A prevalência de sintomas depressivos entre os médicos foi de 27,7% (IC 95% 19,3-37,3), assim distribuída: 24,1% sintomas leves, 3,6% moderados. A maioria dos médicos não possuía sintomas depressivos e nenhum apresentou sintomas graves (Tabela 1).
Tabela 1 Prevalência de sintomas depressivos entre médicos que trabalhavam nas unidades de saúde da família da cidade de Aracaju – Sergipe
Em relação à pontuação obtida no IDB, a média foi de 7,1 ± 5,2 pontos, sendo 6,8 ± 5,4 pontos para os homens e de 7,3 ± 5,2 pontos para as mulheres. Dentre as questões mais pontuadas, destacaram-se: irritabilidade (66,3%), fadiga (62,7%) e os distúrbios do sono (43,4%). Enquanto foram menos pontuadas as referentes: ideias suicidas (2,4%), sensação de culpa (10,8%) e a perda de apetite (12,1%).
Os médicos eram predominantemente casados (68,7%), católicos (67,5%) e brancos (55,4%). Em relação aos hábitos, 59,0% afirmaram praticar alguma atividade física, apenas um (1,2%) era tabagista e 18,1% faziam uso de bebidas alcoólicas. Dos médicos que apresentavam sintomas depressivos, 56,5% tinham insônia, enquanto 11,7% não se referiram à presença desse sintoma. A maioria dos médicos (69,9%) possuía mais de um emprego.
Do total de médicos, 39,8% já haviam procurado algum serviço de psiquiatria ou psicologia e 10,8% estavam fazendo uso de antidepressivos.
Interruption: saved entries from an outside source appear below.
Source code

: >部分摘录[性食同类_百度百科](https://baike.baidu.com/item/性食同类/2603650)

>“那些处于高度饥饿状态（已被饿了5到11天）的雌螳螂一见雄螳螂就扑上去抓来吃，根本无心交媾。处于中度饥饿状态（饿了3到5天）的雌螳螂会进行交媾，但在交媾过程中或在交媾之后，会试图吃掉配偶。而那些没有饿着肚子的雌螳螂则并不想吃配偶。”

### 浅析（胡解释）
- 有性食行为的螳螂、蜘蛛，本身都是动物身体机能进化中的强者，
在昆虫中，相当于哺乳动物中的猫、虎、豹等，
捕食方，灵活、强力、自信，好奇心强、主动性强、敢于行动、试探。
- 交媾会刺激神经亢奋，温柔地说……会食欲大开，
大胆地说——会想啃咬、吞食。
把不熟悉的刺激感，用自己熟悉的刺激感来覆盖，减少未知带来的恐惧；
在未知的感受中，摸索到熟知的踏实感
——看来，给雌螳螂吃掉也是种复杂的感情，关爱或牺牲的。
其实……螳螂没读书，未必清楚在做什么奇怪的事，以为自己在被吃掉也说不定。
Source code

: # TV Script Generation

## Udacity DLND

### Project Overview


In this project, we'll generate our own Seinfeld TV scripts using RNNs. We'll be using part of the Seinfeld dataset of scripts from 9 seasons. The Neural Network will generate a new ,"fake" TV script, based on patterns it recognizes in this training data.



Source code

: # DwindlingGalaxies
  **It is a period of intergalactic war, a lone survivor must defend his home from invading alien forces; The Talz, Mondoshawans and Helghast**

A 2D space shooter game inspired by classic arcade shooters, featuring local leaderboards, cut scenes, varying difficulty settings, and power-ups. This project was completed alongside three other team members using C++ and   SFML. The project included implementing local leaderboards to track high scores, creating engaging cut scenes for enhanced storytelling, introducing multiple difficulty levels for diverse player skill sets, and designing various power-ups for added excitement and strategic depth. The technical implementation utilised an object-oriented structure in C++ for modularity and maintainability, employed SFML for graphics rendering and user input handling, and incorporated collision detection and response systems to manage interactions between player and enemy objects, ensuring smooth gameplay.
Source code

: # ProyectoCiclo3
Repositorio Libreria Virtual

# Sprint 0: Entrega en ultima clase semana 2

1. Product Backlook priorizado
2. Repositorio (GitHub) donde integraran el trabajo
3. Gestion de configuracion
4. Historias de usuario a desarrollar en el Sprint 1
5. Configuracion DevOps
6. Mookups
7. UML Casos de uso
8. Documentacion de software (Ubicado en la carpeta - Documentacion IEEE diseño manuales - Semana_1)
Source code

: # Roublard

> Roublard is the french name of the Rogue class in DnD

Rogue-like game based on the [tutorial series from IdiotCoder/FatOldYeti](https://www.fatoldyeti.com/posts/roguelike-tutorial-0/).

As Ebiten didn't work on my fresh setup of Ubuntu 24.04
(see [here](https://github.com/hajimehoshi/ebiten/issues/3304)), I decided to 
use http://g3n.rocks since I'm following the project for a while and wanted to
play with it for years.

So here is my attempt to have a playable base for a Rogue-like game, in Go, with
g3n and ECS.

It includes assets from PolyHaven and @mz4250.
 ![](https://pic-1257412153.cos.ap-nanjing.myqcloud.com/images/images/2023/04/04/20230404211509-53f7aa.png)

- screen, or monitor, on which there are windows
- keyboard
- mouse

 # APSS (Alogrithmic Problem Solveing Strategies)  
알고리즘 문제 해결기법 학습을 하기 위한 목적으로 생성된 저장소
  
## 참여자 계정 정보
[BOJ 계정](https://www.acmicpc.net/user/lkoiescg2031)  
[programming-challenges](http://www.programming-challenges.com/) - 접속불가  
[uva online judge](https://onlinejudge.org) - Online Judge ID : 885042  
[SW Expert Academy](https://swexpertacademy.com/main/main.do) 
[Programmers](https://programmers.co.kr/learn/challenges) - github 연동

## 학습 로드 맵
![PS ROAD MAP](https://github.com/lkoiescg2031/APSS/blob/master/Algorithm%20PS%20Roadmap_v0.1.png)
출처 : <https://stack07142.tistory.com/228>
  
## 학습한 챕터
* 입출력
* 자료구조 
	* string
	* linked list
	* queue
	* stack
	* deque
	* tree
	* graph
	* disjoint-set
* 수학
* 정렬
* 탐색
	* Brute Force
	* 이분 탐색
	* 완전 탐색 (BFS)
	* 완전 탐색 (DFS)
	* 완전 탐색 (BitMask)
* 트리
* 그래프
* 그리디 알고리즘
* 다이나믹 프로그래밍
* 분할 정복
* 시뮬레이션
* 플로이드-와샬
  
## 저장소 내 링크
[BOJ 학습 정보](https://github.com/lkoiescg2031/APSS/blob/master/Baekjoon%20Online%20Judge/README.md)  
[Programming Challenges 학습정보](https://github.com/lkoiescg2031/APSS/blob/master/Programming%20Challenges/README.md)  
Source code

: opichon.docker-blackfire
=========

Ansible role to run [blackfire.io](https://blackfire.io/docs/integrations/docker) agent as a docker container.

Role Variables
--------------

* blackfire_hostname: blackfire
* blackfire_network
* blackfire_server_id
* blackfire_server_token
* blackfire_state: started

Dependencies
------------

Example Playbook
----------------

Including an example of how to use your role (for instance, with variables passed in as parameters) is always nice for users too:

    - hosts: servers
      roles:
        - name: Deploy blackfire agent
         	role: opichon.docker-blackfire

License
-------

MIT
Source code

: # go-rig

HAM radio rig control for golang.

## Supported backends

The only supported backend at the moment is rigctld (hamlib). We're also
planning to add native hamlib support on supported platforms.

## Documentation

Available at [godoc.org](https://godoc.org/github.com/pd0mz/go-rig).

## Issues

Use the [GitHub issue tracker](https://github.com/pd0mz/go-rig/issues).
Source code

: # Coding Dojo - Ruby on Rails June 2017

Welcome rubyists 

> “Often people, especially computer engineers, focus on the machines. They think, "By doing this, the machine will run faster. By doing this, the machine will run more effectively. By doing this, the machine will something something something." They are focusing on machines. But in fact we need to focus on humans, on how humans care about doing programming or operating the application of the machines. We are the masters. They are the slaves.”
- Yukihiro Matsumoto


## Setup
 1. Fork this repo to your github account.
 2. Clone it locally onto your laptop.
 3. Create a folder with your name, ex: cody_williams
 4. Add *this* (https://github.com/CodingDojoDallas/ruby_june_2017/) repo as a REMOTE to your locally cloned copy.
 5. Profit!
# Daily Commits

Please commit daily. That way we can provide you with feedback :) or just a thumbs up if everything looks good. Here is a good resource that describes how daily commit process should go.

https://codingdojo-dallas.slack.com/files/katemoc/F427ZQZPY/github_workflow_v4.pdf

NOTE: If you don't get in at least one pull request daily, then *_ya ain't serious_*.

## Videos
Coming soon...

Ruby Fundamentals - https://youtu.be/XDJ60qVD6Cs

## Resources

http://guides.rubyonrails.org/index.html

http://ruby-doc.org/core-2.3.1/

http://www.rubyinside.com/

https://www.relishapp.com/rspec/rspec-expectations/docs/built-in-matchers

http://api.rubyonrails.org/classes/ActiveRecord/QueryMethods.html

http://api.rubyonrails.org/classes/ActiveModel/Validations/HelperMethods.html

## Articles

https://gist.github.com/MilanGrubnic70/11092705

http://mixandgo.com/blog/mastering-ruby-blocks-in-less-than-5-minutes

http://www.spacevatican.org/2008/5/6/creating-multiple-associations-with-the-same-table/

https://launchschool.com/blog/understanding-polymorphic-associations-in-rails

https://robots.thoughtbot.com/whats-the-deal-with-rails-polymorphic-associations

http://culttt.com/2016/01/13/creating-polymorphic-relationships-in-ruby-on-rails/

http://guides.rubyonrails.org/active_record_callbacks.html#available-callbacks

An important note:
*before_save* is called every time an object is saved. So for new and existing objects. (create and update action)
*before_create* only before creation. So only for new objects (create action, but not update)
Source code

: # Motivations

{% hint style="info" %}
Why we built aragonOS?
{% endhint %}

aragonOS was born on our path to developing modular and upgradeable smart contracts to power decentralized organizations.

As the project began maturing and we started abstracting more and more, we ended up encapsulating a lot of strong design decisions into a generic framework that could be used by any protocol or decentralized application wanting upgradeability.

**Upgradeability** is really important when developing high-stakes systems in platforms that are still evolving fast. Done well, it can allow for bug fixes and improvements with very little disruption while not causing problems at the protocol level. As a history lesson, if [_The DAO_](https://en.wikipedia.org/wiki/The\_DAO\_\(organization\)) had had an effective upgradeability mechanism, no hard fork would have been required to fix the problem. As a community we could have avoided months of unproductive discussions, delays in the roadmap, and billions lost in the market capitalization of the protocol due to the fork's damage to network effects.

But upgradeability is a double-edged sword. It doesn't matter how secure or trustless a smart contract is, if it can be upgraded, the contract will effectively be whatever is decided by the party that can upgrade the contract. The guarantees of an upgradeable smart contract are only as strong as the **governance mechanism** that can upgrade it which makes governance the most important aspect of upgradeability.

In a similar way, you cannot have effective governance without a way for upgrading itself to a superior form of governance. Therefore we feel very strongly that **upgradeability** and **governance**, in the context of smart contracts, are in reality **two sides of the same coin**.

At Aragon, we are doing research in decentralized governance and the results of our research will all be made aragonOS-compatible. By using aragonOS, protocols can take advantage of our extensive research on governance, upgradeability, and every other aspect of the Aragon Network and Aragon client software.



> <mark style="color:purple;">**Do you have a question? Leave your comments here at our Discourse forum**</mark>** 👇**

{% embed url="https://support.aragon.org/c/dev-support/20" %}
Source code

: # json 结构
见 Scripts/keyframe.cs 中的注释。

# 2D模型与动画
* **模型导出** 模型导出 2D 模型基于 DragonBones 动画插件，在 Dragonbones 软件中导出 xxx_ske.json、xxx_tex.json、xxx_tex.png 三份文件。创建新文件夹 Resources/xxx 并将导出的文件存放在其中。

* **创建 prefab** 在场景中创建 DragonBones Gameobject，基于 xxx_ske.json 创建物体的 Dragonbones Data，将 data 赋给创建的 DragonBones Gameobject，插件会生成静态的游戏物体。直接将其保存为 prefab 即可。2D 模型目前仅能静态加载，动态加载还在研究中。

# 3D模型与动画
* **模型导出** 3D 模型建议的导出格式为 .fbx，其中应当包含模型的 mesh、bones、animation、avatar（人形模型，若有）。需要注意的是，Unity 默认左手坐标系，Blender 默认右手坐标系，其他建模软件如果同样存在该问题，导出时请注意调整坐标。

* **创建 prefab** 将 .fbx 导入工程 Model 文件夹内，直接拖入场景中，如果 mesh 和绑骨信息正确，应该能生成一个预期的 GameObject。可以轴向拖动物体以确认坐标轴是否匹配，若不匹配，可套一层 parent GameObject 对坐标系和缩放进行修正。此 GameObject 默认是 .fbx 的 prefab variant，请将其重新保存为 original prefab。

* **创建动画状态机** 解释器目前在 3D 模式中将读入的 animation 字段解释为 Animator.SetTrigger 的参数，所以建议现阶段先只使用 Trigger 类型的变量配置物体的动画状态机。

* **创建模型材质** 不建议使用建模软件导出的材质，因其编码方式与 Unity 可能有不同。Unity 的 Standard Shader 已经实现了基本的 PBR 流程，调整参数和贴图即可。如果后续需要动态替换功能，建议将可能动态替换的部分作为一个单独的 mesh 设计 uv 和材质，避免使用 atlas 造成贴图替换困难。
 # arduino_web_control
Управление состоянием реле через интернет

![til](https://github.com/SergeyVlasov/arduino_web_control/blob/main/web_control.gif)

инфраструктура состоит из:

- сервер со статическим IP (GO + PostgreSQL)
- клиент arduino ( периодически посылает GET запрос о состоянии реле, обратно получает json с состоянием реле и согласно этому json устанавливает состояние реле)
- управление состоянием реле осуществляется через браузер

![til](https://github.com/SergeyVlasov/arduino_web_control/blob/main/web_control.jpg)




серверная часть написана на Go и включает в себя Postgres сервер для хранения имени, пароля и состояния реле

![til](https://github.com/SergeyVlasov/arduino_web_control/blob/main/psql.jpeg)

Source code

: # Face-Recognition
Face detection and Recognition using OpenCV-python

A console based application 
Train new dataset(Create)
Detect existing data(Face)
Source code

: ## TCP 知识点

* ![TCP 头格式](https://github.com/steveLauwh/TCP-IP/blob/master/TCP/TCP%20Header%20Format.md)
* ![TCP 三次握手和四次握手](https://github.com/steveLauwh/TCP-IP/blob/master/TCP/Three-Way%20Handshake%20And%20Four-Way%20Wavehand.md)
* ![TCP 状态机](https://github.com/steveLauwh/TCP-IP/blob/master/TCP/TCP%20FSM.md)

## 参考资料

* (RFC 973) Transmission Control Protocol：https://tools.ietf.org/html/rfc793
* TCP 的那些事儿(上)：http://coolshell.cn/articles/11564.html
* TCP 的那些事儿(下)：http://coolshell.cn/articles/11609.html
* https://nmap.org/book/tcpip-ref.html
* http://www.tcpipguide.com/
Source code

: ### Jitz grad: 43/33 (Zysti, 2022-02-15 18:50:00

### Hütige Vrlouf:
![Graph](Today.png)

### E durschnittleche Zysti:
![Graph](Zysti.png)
Entre aqueles que apresentaram sintomas depressivos, a taxa de uso de antidepressivos foi de 21,74%. Antecedentes psiquiátricos na família foram relatados por 36,1% dos participantes.
Ao comparar os grupos de médicos com e sem sintomas depressivos, observou-se que as variáveis que tiveram associação com o aparecimento dos sintomas (p < 0,05) foram: problemas de relacionamento, grau de satisfação com o trabalho e adequação do número de consultas em relação à hora de trabalho. Não mostraram associação as seguintes variáveis: sexo, prática de atividades físicas e antecedentes psiquiátricos na família e hora de sono diário (Tabela 2).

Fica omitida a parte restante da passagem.